↓
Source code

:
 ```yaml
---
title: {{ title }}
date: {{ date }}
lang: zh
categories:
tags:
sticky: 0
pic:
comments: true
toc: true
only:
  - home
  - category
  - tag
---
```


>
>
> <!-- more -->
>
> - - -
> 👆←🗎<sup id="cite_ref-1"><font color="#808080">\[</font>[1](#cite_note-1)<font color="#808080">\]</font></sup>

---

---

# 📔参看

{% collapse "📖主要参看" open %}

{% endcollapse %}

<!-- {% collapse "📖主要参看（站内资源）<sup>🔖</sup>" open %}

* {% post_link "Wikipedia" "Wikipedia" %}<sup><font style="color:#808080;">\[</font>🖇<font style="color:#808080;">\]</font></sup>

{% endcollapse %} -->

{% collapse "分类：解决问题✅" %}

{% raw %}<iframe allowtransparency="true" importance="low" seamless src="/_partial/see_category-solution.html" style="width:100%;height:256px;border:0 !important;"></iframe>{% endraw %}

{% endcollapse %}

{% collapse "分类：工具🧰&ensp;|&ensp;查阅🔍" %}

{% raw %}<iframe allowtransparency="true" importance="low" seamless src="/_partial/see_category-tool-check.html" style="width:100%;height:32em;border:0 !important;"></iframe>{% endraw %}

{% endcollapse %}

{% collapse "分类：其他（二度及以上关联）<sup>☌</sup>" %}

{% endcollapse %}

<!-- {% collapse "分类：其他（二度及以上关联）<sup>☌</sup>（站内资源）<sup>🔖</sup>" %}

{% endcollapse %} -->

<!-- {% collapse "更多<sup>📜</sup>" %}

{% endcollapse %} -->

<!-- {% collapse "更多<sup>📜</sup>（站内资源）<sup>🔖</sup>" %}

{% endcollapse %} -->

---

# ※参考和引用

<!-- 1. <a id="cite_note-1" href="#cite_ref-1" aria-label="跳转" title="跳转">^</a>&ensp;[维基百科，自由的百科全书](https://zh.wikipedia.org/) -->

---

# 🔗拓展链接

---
↑
Task objective: When the word "ensp" shows up in a line of the entries, pull that line out.

Task answer:
{% collapse "分类：工具🧰&ensp;|&ensp;查阅🔍" %}
<!-- 1. <a id="cite_note-1" href="#cite_ref-1" aria-label="跳转" title="跳转">^</a>&ensp;[维基百科，自由的百科全书](https://zh.wikipedia.org/) -->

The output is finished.